_What the task requires_
Using the data below, output the first line and every line after it up to and including the line containing "- **改变 promise 状态和指定回调函数谁先谁后？**", exactly as written and with nothing added.

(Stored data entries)
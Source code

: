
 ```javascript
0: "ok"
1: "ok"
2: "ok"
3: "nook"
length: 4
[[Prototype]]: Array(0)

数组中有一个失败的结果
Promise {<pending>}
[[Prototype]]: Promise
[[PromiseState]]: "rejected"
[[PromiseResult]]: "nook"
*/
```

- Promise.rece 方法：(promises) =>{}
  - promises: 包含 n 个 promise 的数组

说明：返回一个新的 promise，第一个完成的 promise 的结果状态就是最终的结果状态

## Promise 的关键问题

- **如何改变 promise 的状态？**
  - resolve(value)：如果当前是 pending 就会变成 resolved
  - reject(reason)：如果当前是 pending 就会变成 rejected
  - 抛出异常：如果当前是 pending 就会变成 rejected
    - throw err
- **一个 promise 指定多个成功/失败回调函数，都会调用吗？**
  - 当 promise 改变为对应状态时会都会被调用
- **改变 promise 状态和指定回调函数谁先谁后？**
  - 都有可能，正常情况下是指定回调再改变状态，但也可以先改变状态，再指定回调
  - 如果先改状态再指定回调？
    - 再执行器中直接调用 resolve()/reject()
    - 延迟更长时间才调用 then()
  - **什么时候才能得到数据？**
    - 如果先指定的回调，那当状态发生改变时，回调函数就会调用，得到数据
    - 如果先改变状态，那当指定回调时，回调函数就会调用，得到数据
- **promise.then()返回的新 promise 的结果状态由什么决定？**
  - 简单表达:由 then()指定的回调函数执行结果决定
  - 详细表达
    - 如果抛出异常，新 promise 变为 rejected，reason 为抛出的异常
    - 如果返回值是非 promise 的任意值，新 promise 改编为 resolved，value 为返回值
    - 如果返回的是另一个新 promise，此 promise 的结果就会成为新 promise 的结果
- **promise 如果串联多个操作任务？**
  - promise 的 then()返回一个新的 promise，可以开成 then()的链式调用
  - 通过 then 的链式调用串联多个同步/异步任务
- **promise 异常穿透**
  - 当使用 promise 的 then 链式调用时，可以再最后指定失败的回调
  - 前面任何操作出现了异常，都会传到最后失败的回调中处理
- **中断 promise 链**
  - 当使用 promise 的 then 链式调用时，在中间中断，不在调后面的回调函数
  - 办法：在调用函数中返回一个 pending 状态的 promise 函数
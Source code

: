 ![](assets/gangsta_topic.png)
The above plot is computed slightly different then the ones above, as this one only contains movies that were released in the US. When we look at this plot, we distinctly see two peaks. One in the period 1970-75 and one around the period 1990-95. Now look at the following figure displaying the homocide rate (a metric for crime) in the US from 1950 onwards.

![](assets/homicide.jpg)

_Response to the exercise_
Source code

:
 ```javascript
0: "ok"
1: "ok"
2: "ok"
3: "nook"
length: 4
[[Prototype]]: Array(0)

数组中有一个失败的结果
Promise {<pending>}
[[Prototype]]: Promise
[[PromiseState]]: "rejected"
[[PromiseResult]]: "nook"
*/
```

- Promise.rece 方法：(promises) =>{}
  - promises: 包含 n 个 promise 的数组

说明：返回一个新的 promise，第一个完成的 promise 的结果状态就是最终的结果状态

## Promise 的关键问题

- **如何改变 promise 的状态？**
  - resolve(value)：如果当前是 pending 就会变成 resolved
  - reject(reason)：如果当前是 pending 就会变成 rejected
  - 抛出异常：如果当前是 pending 就会变成 rejected
    - throw err
- **一个 promise 指定多个成功/失败回调函数，都会调用吗？**
  - 当 promise 改变为对应状态时会都会被调用
- **改变 promise 状态和指定回调函数谁先谁后？**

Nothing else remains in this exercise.